[Information shown]
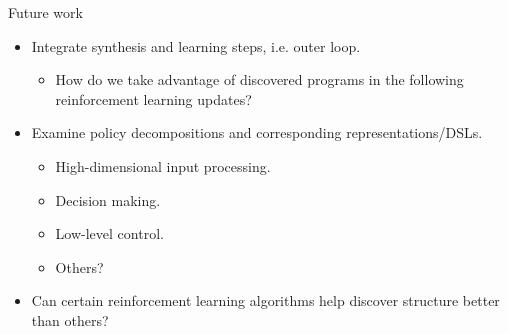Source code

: \begin{frame}{Future work}
\begin{itemize}
    \item Integrate synthesis and learning steps, i.e. outer loop.
    \begin{itemize}
        \item How do we take advantage of discovered programs in the following reinforcement learning updates?
    \end{itemize}
    \item Examine policy decompositions and corresponding representations/DSLs.
    \begin{itemize}
        \item High-dimensional input processing.
        \item Decision making.
        \item Low-level control.
        \item Others?
    \end{itemize}
    \item Can certain reinforcement learning algorithms help discover structure better than others?
\end{itemize}
\end{frame}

[About this task] Using the records above, count every line that includes the word "reinforcement", and state the number only.

[Finished task] 2